Ibrahim Amir: "Homohalal", Uraufführung am 30. März 2017 im Staatsschauspiel Dresden, Kleines Haus 1, 19:30 Uhr
Eine Komödie über Flüchtlinge
Ein früherer Asylbewerber aus dem Irak, der mit der Homosexualität seines Sohnes nicht klarkommt: Davon handelt "Homohalal". Der Autor Ibrahim Amir erklärt, warum er ein Stück ohne die üblichen Flüchtlingsklischees schreiben wollte. Und warum Wien die Uraufführung ablehnte.
Flüchtlinge, die mit einem Boot von der Türkei nach Griechenland kamen: Solche Geschichten, findet der aus Syrien stammende Ibrahim Amir, sind auf Dauer langweilig - zumindest, wenn sie auf "irgendwelchen Lesungen, bei Literatur- und Kunstabenden" immer und immer wieder erzählt werden. Die Undifferenziertheit geht ihm gegen den Strich: "Warum muss man jemanden auf die Bühne stellen, damit er seine Story erzählt und dadurch mein Freund wird?" Für ihn sei die Frage interessanter gewesen: "Was kann in 20 Jahren passieren?"
Zum Beispiel können Geflüchtete dann selbst fremdenfeindlich und homophob sein. Seine Ideen dazu hatte Amir schon vor Jahren. Das Volkstheater Wien zeigte Interesse an der Uraufführung, doch dann stand plötzlich die Flüchtlingskrise 2015 medial im Fokus - und das Theater machte einen Rückzieher: "Mir wurde gesagt, dass einige Schauspieler im Ensemble sich dagegen gestellt haben, weil der Text nicht politisch korrekt ist", sagt Amir.

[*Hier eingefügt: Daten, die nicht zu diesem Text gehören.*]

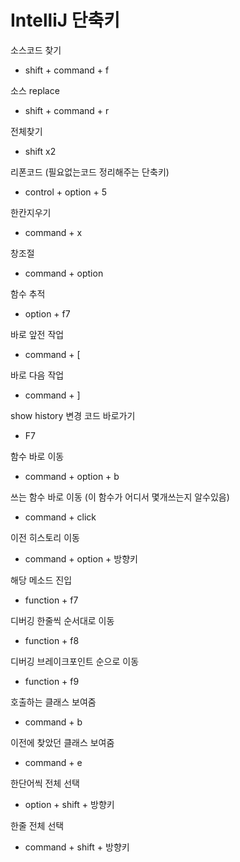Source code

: # IntelliJ 단축키

소스코드 찾기
- shift + command + f<br>

소스 replace
- shift + command + r 

전체찾기
- shift x2

리폰코드 (필요없는코드 정리해주는 단축키)
- control + option + 5

한칸지우기
- command + x

창조절
- command + option

함수 추적
- option + f7

바로 앞전 작업
- command + [

바로 다음 작업
- command + ]

show history 변경 코드 바로가기
- F7

함수 바로 이동
- command + option + b

쓰는 함수 바로 이동 (이 함수가 어디서 몇개쓰는지 알수있음)
- command + click

이전 히스토리 이동
- command + option + 방향키

해당 메소드 진입
- function + f7

디버깅 한줄씩 순서대로 이동
- function + f8

디버깅 브레이크포인트 순으로 이동
- function + f9

호출하는 클래스 보여줌
- command + b

이전에 찾았던 클래스 보여줌
- command + e

한단어씩 전체 선택
- option + shift + 방향키

한줄 전체 선택
- command + shift + 방향키
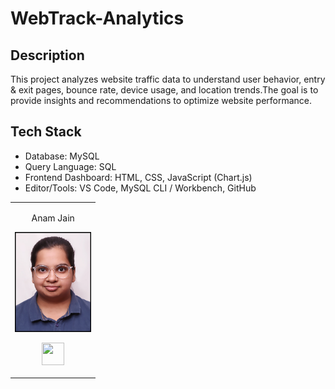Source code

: # WebTrack-Analytics

## Description
This project analyzes website traffic data to understand user behavior, entry & exit pages, bounce rate, device usage, and location trends.The goal is to provide insights and recommendations to optimize website performance. 

## Tech Stack
- Database: MySQL  
- Query Language: SQL  
- Frontend Dashboard: HTML, CSS, JavaScript (Chart.js)  
- Editor/Tools: VS Code, MySQL CLI / Workbench, GitHub  

<table>
<tr align="center">
  
  <td>
  
Anam Jain

<p align="center">
<img src = "images/anam.jpg"  height="160" alt="Anam Jain">
</p>
<p align="center">
<a href = "https://github.com/anamjain"><img src = "http://www.iconninja.com/files/241/825/211/round-collaboration-social-github-code-circle-network-icon.svg" width="36" height = "36"/></a>
</p>
</td>



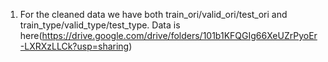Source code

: 1. For the cleaned data we have both train_ori/valid_ori/test_ori and train_type/valid_type/test_type.
Data is here(https://drive.google.com/drive/folders/101b1KFQGIg66XeUZrPyoEr-LXRXzLLCk?usp=sharing)
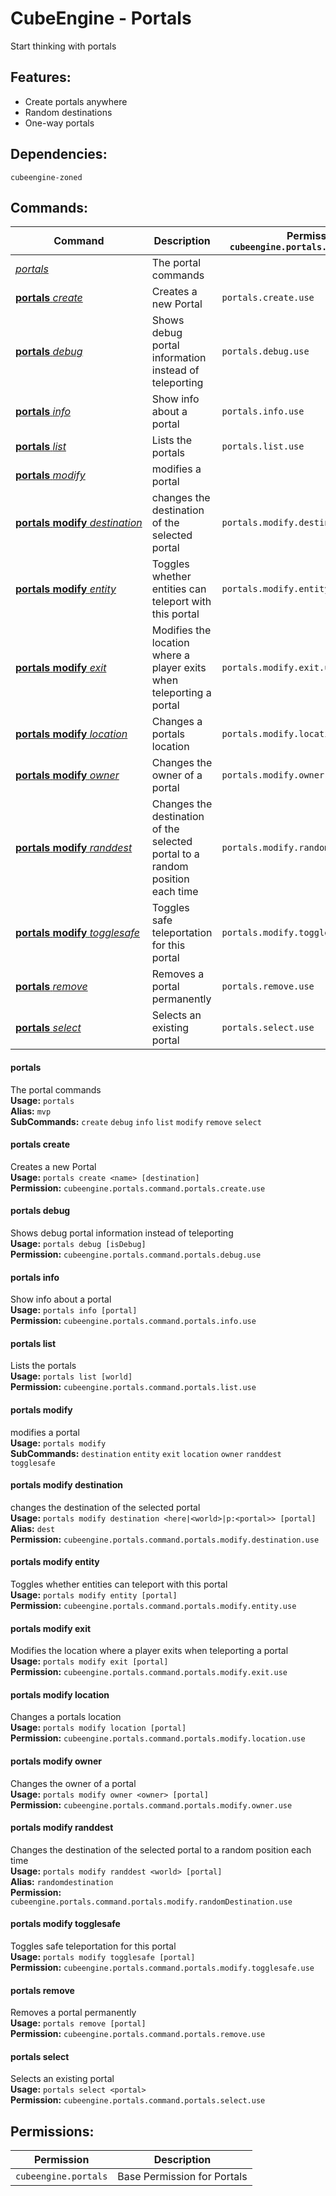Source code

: # CubeEngine - Portals
Start thinking with portals

## Features:
 - Create portals anywhere
 - Random destinations
 - One-way portals

## Dependencies:
 `cubeengine-zoned`

## Commands:

| Command | Description | Permission<br>`cubeengine.portals.command.<perm>` |
| --- | --- | --- |
| [*portals*](#portals) | The portal commands |  |
| [**portals**&nbsp;*create*](#portalscreate) | Creates a new Portal | `portals.create.use` |
| [**portals**&nbsp;*debug*](#portalsdebug) | Shows debug portal information instead of teleporting | `portals.debug.use` |
| [**portals**&nbsp;*info*](#portalsinfo) | Show info about a portal | `portals.info.use` |
| [**portals**&nbsp;*list*](#portalslist) | Lists the portals | `portals.list.use` |
| [**portals**&nbsp;*modify*](#portalsmodify) | modifies a portal |  |
| [**portals**&nbsp;**modify**&nbsp;*destination*](#portalsmodifydestination) | changes the destination of the selected portal | `portals.modify.destination.use` |
| [**portals**&nbsp;**modify**&nbsp;*entity*](#portalsmodifyentity) | Toggles whether entities can teleport with this portal | `portals.modify.entity.use` |
| [**portals**&nbsp;**modify**&nbsp;*exit*](#portalsmodifyexit) | Modifies the location where a player exits when teleporting a portal | `portals.modify.exit.use` |
| [**portals**&nbsp;**modify**&nbsp;*location*](#portalsmodifylocation) | Changes a portals location | `portals.modify.location.use` |
| [**portals**&nbsp;**modify**&nbsp;*owner*](#portalsmodifyowner) | Changes the owner of a portal | `portals.modify.owner.use` |
| [**portals**&nbsp;**modify**&nbsp;*randdest*](#portalsmodifyranddest) | Changes the destination of the selected portal to a random position each time | `portals.modify.randomDestination.use` |
| [**portals**&nbsp;**modify**&nbsp;*togglesafe*](#portalsmodifytogglesafe) | Toggles safe teleportation for this portal | `portals.modify.togglesafe.use` |
| [**portals**&nbsp;*remove*](#portalsremove) | Removes a portal permanently | `portals.remove.use` |
| [**portals**&nbsp;*select*](#portalsselect) | Selects an existing portal | `portals.select.use` |

#### portals  
The portal commands  
**Usage:** `portals`  
**Alias:** `mvp`  
**SubCommands:** `create` `debug` `info` `list` `modify` `remove` `select`  

#### portals&nbsp;create  
Creates a new Portal  
**Usage:** `portals create <name> [destination]`  
**Permission:** `cubeengine.portals.command.portals.create.use`  
  

#### portals&nbsp;debug  
Shows debug portal information instead of teleporting  
**Usage:** `portals debug [isDebug]`  
**Permission:** `cubeengine.portals.command.portals.debug.use`  
  

#### portals&nbsp;info  
Show info about a portal  
**Usage:** `portals info [portal]`  
**Permission:** `cubeengine.portals.command.portals.info.use`  
  

#### portals&nbsp;list  
Lists the portals  
**Usage:** `portals list [world]`  
**Permission:** `cubeengine.portals.command.portals.list.use`  
  

#### portals&nbsp;modify  
modifies a portal  
**Usage:** `portals modify`  
**SubCommands:** `destination` `entity` `exit` `location` `owner` `randdest` `togglesafe`  

#### portals&nbsp;modify&nbsp;destination  
changes the destination of the selected portal  
**Usage:** `portals modify destination <here|<world>|p:<portal>> [portal]`  
**Alias:** `dest`  
**Permission:** `cubeengine.portals.command.portals.modify.destination.use`  
  

#### portals&nbsp;modify&nbsp;entity  
Toggles whether entities can teleport with this portal  
**Usage:** `portals modify entity [portal]`  
**Permission:** `cubeengine.portals.command.portals.modify.entity.use`  
  

#### portals&nbsp;modify&nbsp;exit  
Modifies the location where a player exits when teleporting a portal  
**Usage:** `portals modify exit [portal]`  
**Permission:** `cubeengine.portals.command.portals.modify.exit.use`  
  

#### portals&nbsp;modify&nbsp;location  
Changes a portals location  
**Usage:** `portals modify location [portal]`  
**Permission:** `cubeengine.portals.command.portals.modify.location.use`  
  

#### portals&nbsp;modify&nbsp;owner  
Changes the owner of a portal  
**Usage:** `portals modify owner <owner> [portal]`  
**Permission:** `cubeengine.portals.command.portals.modify.owner.use`  
  

#### portals&nbsp;modify&nbsp;randdest  
Changes the destination of the selected portal to a random position each time  
**Usage:** `portals modify randdest <world> [portal]`  
**Alias:** `randomdestination`  
**Permission:** `cubeengine.portals.command.portals.modify.randomDestination.use`  
  

#### portals&nbsp;modify&nbsp;togglesafe  
Toggles safe teleportation for this portal  
**Usage:** `portals modify togglesafe [portal]`  
**Permission:** `cubeengine.portals.command.portals.modify.togglesafe.use`  
  

#### portals&nbsp;remove  
Removes a portal permanently  
**Usage:** `portals remove [portal]`  
**Permission:** `cubeengine.portals.command.portals.remove.use`  
  

#### portals&nbsp;select  
Selects an existing portal  
**Usage:** `portals select <portal>`  
**Permission:** `cubeengine.portals.command.portals.select.use`  
  

## Permissions:

| Permission | Description |
| --- | --- |
| `cubeengine.portals` | Base Permission for Portals |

"Ein hoch dramatisches Thema"
Nun also die Uraufführung in Dresden. Dazu musste der Autor Ortsnamen und Sehenswürdigkeiten in seinem Stück, das ursprünglich in Wien spielte, ändern - statt Stephansdom also Frauenkirche. Das Thema Homophobie blieb natürlich: Die gebe es ja auch in Deutschland, so Amir. Er hofft, dass den Zuschauern seiner Komödie ab und zu das Lachen im Halse stecken bleibe:
"Die Figuren, die auf der Bühne sind, sind ernstzunehmende Figuren. Ich mache mich nicht lustig über sie, auf keinen Fall. Ich lache mit denen. Und das ist ein hoch dramatisches Thema."

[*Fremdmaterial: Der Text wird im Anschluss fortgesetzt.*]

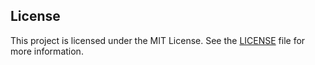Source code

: ## License

This project is licensed under the MIT License. See the [LICENSE](LICENSE) file for more information.
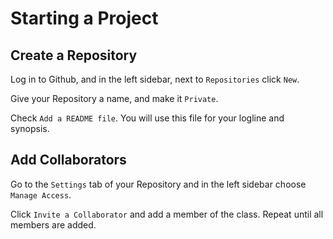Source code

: # Starting a Project

## Create a Repository

Log in to Github, and in the left sidebar, next to `Repositories` click `New`.

Give your Repository a name, and make it `Private`.

Check `Add a README file`. You will use this file for your logline and synopsis.

## Add Collaborators

Go to the `Settings` tab of your Repository and in the left sidebar choose `Manage Access`.

Click `Invite a Collaborator` and add a member of the class. Repeat until all members are added.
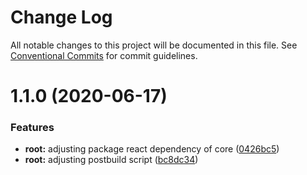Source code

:# Change Log

All notable changes to this project will be documented in this file.
See [Conventional Commits](https://conventionalcommits.org) for commit guidelines.

# 1.1.0 (2020-06-17)


### Features

* **root:** adjusting package react dependency of core ([0426bc5](https://github.com/victormath12/lego-ds/commit/0426bc59719a6d3f1960de082dd96ecbef362d3e))
* **root:** adjusting postbuild script ([bc8dc34](https://github.com/victormath12/lego-ds/commit/bc8dc3434ab219eb7d5aef0f2ad7992be544a8be))
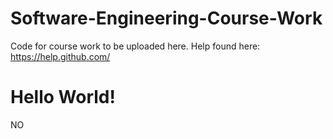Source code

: # Software-Engineering-Course-Work
Code for course work to be uploaded here.
Help found here: https://help.github.com/

# Hello World!

NO
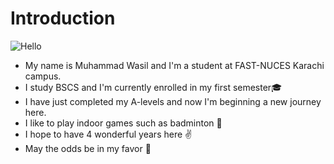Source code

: # Introduction 
![Hello](https://www.hubspot.com/hubfs/write-stronger-introductions.jpg)




- My name is Muhammad Wasil and I'm a student at FAST-NUCES Karachi campus.
- I study BSCS and I'm currently enrolled in my first semester🎓
- I have just completed my A-levels and now I'm beginning a new journey here.
- I like to play indoor games such as badminton 🏸
- I hope to have 4 wonderful years here :v: 
- May the odds be in my favor 🙏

Das Interview im Wortlaut:
Liane von Billerbeck: Es ist ein Stück, in dem keiner so ist wie sein Klischee, man darf sogar lachen, obwohl oder weil es um Flüchtlinge und Aktivisten und die ganze Flüchtlingsdebatte auch geht. Geschrieben hat dieses Stück der syrische Kurde Ibrahim Amir, geboren 1982, der wegen seines Engagements in einer kurdischen Studentenorganisation damals exmatrikuliert wurde und sein Studium in Syrien nicht abschließen konnte. Das tat er dann in Wien, schrieb sich für Medizin ein und begann zu schreiben.

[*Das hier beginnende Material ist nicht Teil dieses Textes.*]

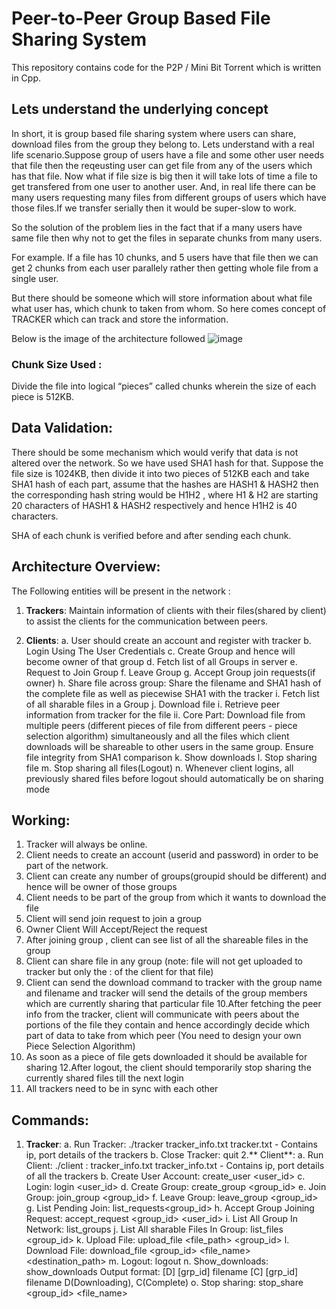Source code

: # Peer-to-Peer Group Based File Sharing System

This repository contains code for the P2P /  Mini Bit Torrent which is written in Cpp.

## Lets understand the underlying concept

In short, it is group based file sharing system where users can share, download files from the group they belong to.
Lets understand with a real life scenario.Suppose group of users have a file and some other user needs that file then the reqeusting user can get file
from any of the users which has that file. Now what if file size is big then it will take lots of time a file to get transfered from one user to another user.
And, in real life there can be many users requesting many files from different groups of users which have those files.If we transfer serially then it would be super-slow to work.

So the solution of the problem lies in the fact that if a many users have same file then why not to get the files in separate chunks from many users.

For example.
If a file has 10 chunks, and 5 users have that file then we can get 2 chunks from each user parallely rather then getting whole file from a single user.

But there should be someone which will store information about what file what user has, which chunk to taken from whom. So here comes concept of TRACKER which can track and store the information.

Below is the image of the architecture followed
![image](https://github.com/hsahuja111/MiniBitTorrent-GroupP2P/assets/43888676/f770a49c-89ea-4358-a085-2cad5765fdf1)


### Chunk Size Used :

Divide the file into logical “pieces” called chunks wherein the size of each piece is 512KB.

## Data Validation:

There should be some mechanism which would verify that data is not altered over the network.
So we have used SHA1 hash for that. Suppose the file size is 1024KB, then divide it into two pieces of 512KB each and take SHA1 hash of each part, assume that the hashes are HASH1 & HASH2 then the corresponding hash string would be H1H2 , where H1 & H2 are starting 20
characters of HASH1 & HASH2 respectively and hence H1H2 is 40 characters.

SHA of each chunk is verified before and after sending each chunk.

## Architecture Overview:

The Following entities will be present in the network :
1. **Trackers**:
  Maintain information of clients with their files(shared by client) to assist the
  clients for the communication between peers.

2. **Clients**:
  a. User should create an account and register with tracker
  b. Login Using The User Credentials
  c. Create Group and hence will become owner of that group
  d. Fetch list of all Groups in server
  e. Request to Join Group
  f. Leave Group
  g. Accept Group join requests(if owner)
  h. Share file across group: Share the filename and SHA1 hash of the
  complete file as well as piecewise SHA1 with the tracker
  i. Fetch list of all sharable files in a Group
  j. Download file
  i. Retrieve peer information from tracker for the file
  ii. Core Part: Download file from multiple peers (different pieces of file
  from different peers - piece selection algorithm) simultaneously and
  all the files which client downloads will be shareable to other users
  in the same group. Ensure file integrity from SHA1 comparison
  k. Show downloads
  l. Stop sharing file
  m. Stop sharing all files(Logout)
  n. Whenever client logins, all previously shared files before logout should
  automatically be on sharing mode


## Working:

  1. Tracker will always be online.
  2. Client needs to create an account (userid and password) in order to be part of
  the network.
  3. Client can create any number of groups(groupid should be different) and hence
  will be owner of those groups
  4. Client needs to be part of the group from which it wants to download the file
  5. Client will send join request to join a group
  6. Owner Client Will Accept/Reject the request
  7. After joining group , client can see list of all the shareable files in the group
  8. Client can share file in any group (note: file will not get uploaded to tracker but
  only the <ip>:<port> of the client for that file)
  9. Client can send the download command to tracker with the group name and
  filename and tracker will send the details of the group members which are
  currently sharing that particular file
  10.After fetching the peer info from the tracker, client will communicate with peers
  about the portions of the file they contain and hence accordingly decide which
  part of data to take from which peer (You need to design your own Piece
  Selection Algorithm)
  11. As soon as a piece of file gets downloaded it should be available for sharing
  12.After logout, the client should temporarily stop sharing the currently shared files
  till the next login
  13. All trackers need to be in sync with each other


## Commands:
  1. **Tracker**:
    a. Run Tracker: ./tracker tracker_info.txt
    tracker.txt - Contains ip, port details of  the trackers
    b. Close Tracker: quit
  2.** Client**:
    a. Run Client: ./client <IP>:<PORT> tracker_info.txt
    tracker_info.txt - Contains ip, port details of all the trackers
    b. Create User Account: create_user <user_id> <password>
    c. Login: login <user_id> <password>
    d. Create Group: create_group <group_id>
    e. Join Group: join_group <group_id>
    f. Leave Group: leave_group <group_id>
    g. List Pending Join: list_requests<group_id>
    h. Accept Group Joining Request:
    accept_request <group_id> <user_id>
    i. List All Group In Network: list_groups
    j. List All sharable Files In Group: list_files <group_id>
    k. Upload File: upload_file <file_path> <group_id>
    l. Download File:
    download_file <group_id> <file_name>
    <destination_path>
    m. Logout: logout
    n. Show_downloads: show_downloads
    Output format:
    [D] [grp_id] filename
    [C] [grp_id] filename D(Downloading), C(Complete)
    o. Stop sharing: stop_share <group_id> <file_name>





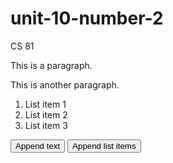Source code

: # unit-10-number-2
CS 81
<!DOCTYPE html>
<html>
<head>
<script src="https://ajax.googleapis.com/ajax/libs/jquery/3.1.1/jquery.min.js"></script>
<script>
$(document).ready(function(){

   /* Button with id btn1 click event */
   $("#btn1").click(function(){
       /* Appending text at the end of <p> tag */
       $("p").append("<b>Appended text.</b>");
   });
  
   /* Button with id btn2 click event */
   $("#btn2").click(function(){
       /* Appending list item at the end of <ol> tag */
       $("ol").append("<li>Appended item</li>");
   });

});
</script>
</head>
<body>

<p> This is a paragraph.</p>
<p> This is another paragraph.</p>

<ol>
    <li> List item 1</li>
    <li> List item 2</li>
    <li> List item 3</li>
</ol>
  

<button id="btn1">Append text </button>
<button id="btn2">Append list items </button>

</body>
</html>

Schon seine Kurzgeschichte "In jener Nacht schlief sie tief" gewann den Exilliteraturpreis, und die Uraufführung seines ersten Stücks "Habe die Ehre" wurde mit dem österreichischen Theaterpreis Nestroy ausgezeichnet. Heute hat sein Stück "Homohalal" am Staatsschauspiel Dresden Uraufführung. Das sollte eigentlich schon Anfang 2016 in Wien sein, wurde damals aber abgesagt. Auf ein Neues also! Guten Morgen, Ibrahim Amir!
Ibrahim Amir: Schönen guten Morgen!
von Billerbeck: Sie haben Ihr Stück für den neuen Premierenort Dresden umgeschrieben. Was ist denn darin Dresden-spezifisch?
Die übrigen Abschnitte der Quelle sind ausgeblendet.